(What the task requires): Write out every entry exactly as it appears, omitting the pictures.

(Given information):
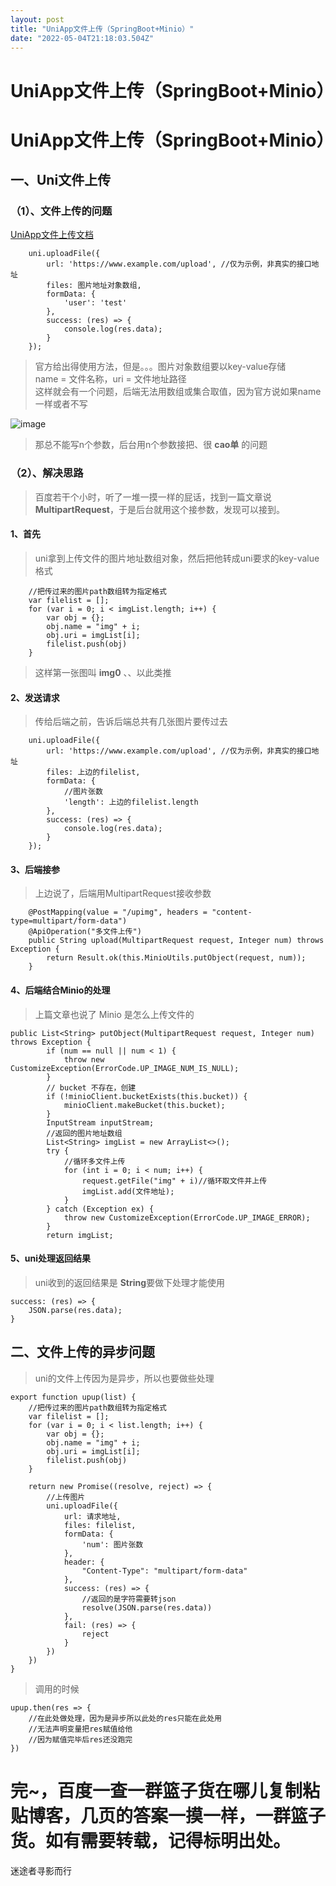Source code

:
 ```yaml
---
layout: post
title: "UniApp文件上传（SpringBoot+Minio）"
date: "2022-05-04T21:18:03.504Z"
---
```

UniApp文件上传（SpringBoot+Minio）
============================

UniApp文件上传（SpringBoot+Minio）
============================

一、Uni文件上传
---------

### （1）、文件上传的问题

[UniApp文件上传文档](https://uniapp.dcloud.io/api/request/network-file.html#uploadfile "UniApp文件上传文档")

    	uni.uploadFile({
    		url: 'https://www.example.com/upload', //仅为示例，非真实的接口地址
    		files: 图片地址对象数组,
    		formData: {
    			'user': 'test'
    		},
    		success: (res) => {
    			console.log(res.data);
    		}
    	});
    

> 官方给出得使用方法，但是。。。图片对象数组要以key-value存储  
> name = 文件名称，uri = 文件地址路径  
> 这样就会有一个问题，后端无法用数组或集合取值，因为官方说如果name一样或者不写

![image](https://img2022.cnblogs.com/blog/1978365/202205/1978365-20220504173428955-1180259450.png)

> 那总不能写n个参数，后台用n个参数接把、很 **cao单** 的问题

### （2）、解决思路

> 百度若干个小时，听了一堆一摸一样的屁话，找到一篇文章说 **MultipartRequest**，于是后台就用这个接参数，发现可以接到。

#### 1、首先

> uni拿到上传文件的图片地址数组对象，然后把他转成uni要求的key-value格式

    	//把传过来的图片path数组转为指定格式
    	var filelist = [];
    	for (var i = 0; i < imgList.length; i++) {
    		var obj = {};
    		obj.name = "img" + i;
    		obj.uri = imgList[i];
    		filelist.push(obj)
    	}
    

> 这样第一张图叫 **img0** 、、以此类推

#### 2、发送请求

> 传给后端之前，告诉后端总共有几张图片要传过去

    	uni.uploadFile({
    		url: 'https://www.example.com/upload', //仅为示例，非真实的接口地址
    		files: 上边的filelist,
    		formData: {
    			//图片张数
    			'length': 上边的filelist.length
    		},
    		success: (res) => {
    			console.log(res.data);
    		}
    	});
    

#### 3、后端接参

> 上边说了，后端用MultipartRequest接收参数

        @PostMapping(value = "/upimg", headers = "content-type=multipart/form-data")
        @ApiOperation("多文件上传")
        public String upload(MultipartRequest request, Integer num) throws Exception {
            return Result.ok(this.MinioUtils.putObject(request, num));
        }
    

#### 4、后端结合Minio的处理

> 上篇文章也说了 Minio 是怎么上传文件的

    public List<String> putObject(MultipartRequest request, Integer num) throws Exception {
            if (num == null || num < 1) {
                throw new CustomizeException(ErrorCode.UP_IMAGE_NUM_IS_NULL);
            }
            // bucket 不存在，创建
            if (!minioClient.bucketExists(this.bucket)) {
                minioClient.makeBucket(this.bucket);
            }
            InputStream inputStream;
            //返回的图片地址数组
            List<String> imgList = new ArrayList<>();
            try {
                //循环多文件上传
                for (int i = 0; i < num; i++) {
                    request.getFile("img" + i)//循环取文件并上传
                    imgList.add(文件地址);
                }
            } catch (Exception ex) {
                throw new CustomizeException(ErrorCode.UP_IMAGE_ERROR);
            }
            return imgList;
    

#### 5、uni处理返回结果

> uni收到的返回结果是 **String**要做下处理才能使用

    success: (res) => {
    	JSON.parse(res.data);
    }
    

二、文件上传的异步问题
-----------

> uni的文件上传因为是异步，所以也要做些处理

    export function upup(list) {
    	//把传过来的图片path数组转为指定格式
    	var filelist = [];
    	for (var i = 0; i < list.length; i++) {
    		var obj = {};
    		obj.name = "img" + i;
    		obj.uri = imgList[i];
    		filelist.push(obj)
    	}
    
    	return new Promise((resolve, reject) => {
    		//上传图片
    		uni.uploadFile({
    			url: 请求地址,
    			files: filelist,
    			formData: {
    				'num': 图片张数
    			},
    			header: {
    				"Content-Type": "multipart/form-data"
    			},
    			success: (res) => {
    				//返回的是字符需要转json
    				resolve(JSON.parse(res.data))
    			},
    			fail: (res) => {
    				reject
    			}
    		})
    	})
    }
    

> 调用的时候

    upup.then(res => {
    	//在此处做处理，因为是异步所以此处的res只能在此处用
    	//无法声明变量把res赋值给他
    	//因为赋值完毕后res还没跑完
    })
    

完~，百度一查一群篮子货在哪儿复制粘贴博客，几页的答案一摸一样，一群篮子货。如有需要转载，记得标明出处。
====================================================

迷途者寻影而行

(Solution to the problem):
Source code

:
 ```yaml
---
layout: post
title: "UniApp文件上传（SpringBoot+Minio）"
date: "2022-05-04T21:18:03.504Z"
---
```

UniApp文件上传（SpringBoot+Minio）
============================

UniApp文件上传（SpringBoot+Minio）
============================

一、Uni文件上传
---------

### （1）、文件上传的问题

[UniApp文件上传文档](https://uniapp.dcloud.io/api/request/network-file.html#uploadfile "UniApp文件上传文档")

    	uni.uploadFile({
    		url: 'https://www.example.com/upload', //仅为示例，非真实的接口地址
    		files: 图片地址对象数组,
    		formData: {
    			'user': 'test'
    		},
    		success: (res) => {
    			console.log(res.data);
    		}
    	});
    

> 官方给出得使用方法，但是。。。图片对象数组要以key-value存储  
> name = 文件名称，uri = 文件地址路径  
> 这样就会有一个问题，后端无法用数组或集合取值，因为官方说如果name一样或者不写

![image](https://img2022.cnblogs.com/blog/1978365/202205/1978365-20220504173428955-1180259450.png)

> 那总不能写n个参数，后台用n个参数接把、很 **cao单** 的问题

### （2）、解决思路

> 百度若干个小时，听了一堆一摸一样的屁话，找到一篇文章说 **MultipartRequest**，于是后台就用这个接参数，发现可以接到。

#### 1、首先

> uni拿到上传文件的图片地址数组对象，然后把他转成uni要求的key-value格式

    	//把传过来的图片path数组转为指定格式
    	var filelist = [];
    	for (var i = 0; i < imgList.length; i++) {
    		var obj = {};
    		obj.name = "img" + i;
    		obj.uri = imgList[i];
    		filelist.push(obj)
    	}
    

> 这样第一张图叫 **img0** 、、以此类推

#### 2、发送请求

> 传给后端之前，告诉后端总共有几张图片要传过去

    	uni.uploadFile({
    		url: 'https://www.example.com/upload', //仅为示例，非真实的接口地址
    		files: 上边的filelist,
    		formData: {
    			//图片张数
    			'length': 上边的filelist.length
    		},
    		success: (res) => {
    			console.log(res.data);
    		}
    	});
    

#### 3、后端接参

> 上边说了，后端用MultipartRequest接收参数

        @PostMapping(value = "/upimg", headers = "content-type=multipart/form-data")
        @ApiOperation("多文件上传")
        public String upload(MultipartRequest request, Integer num) throws Exception {
            return Result.ok(this.MinioUtils.putObject(request, num));
        }
    

#### 4、后端结合Minio的处理

> 上篇文章也说了 Minio 是怎么上传文件的

    public List<String> putObject(MultipartRequest request, Integer num) throws Exception {
            if (num == null || num < 1) {
                throw new CustomizeException(ErrorCode.UP_IMAGE_NUM_IS_NULL);
            }
            // bucket 不存在，创建
            if (!minioClient.bucketExists(this.bucket)) {
                minioClient.makeBucket(this.bucket);
            }
            InputStream inputStream;
            //返回的图片地址数组
            List<String> imgList = new ArrayList<>();
            try {
                //循环多文件上传
                for (int i = 0; i < num; i++) {
                    request.getFile("img" + i)//循环取文件并上传
                    imgList.add(文件地址);
                }
            } catch (Exception ex) {
                throw new CustomizeException(ErrorCode.UP_IMAGE_ERROR);
            }
            return imgList;
    

#### 5、uni处理返回结果

> uni收到的返回结果是 **String**要做下处理才能使用

    success: (res) => {
    	JSON.parse(res.data);
    }
    

二、文件上传的异步问题
-----------

> uni的文件上传因为是异步，所以也要做些处理

    export function upup(list) {
    	//把传过来的图片path数组转为指定格式
    	var filelist = [];
    	for (var i = 0; i < list.length; i++) {
    		var obj = {};
    		obj.name = "img" + i;
    		obj.uri = imgList[i];
    		filelist.push(obj)
    	}
    
    	return new Promise((resolve, reject) => {
    		//上传图片
    		uni.uploadFile({
    			url: 请求地址,
    			files: filelist,
    			formData: {
    				'num': 图片张数
    			},
    			header: {
    				"Content-Type": "multipart/form-data"
    			},
    			success: (res) => {
    				//返回的是字符需要转json
    				resolve(JSON.parse(res.data))
    			},
    			fail: (res) => {
    				reject
    			}
    		})
    	})
    }
    

> 调用的时候

    upup.then(res => {
    	//在此处做处理，因为是异步所以此处的res只能在此处用
    	//无法声明变量把res赋值给他
    	//因为赋值完毕后res还没跑完
    })
    

完~，百度一查一群篮子货在哪儿复制粘贴博客，几页的答案一摸一样，一群篮子货。如有需要转载，记得标明出处。
====================================================

迷途者寻影而行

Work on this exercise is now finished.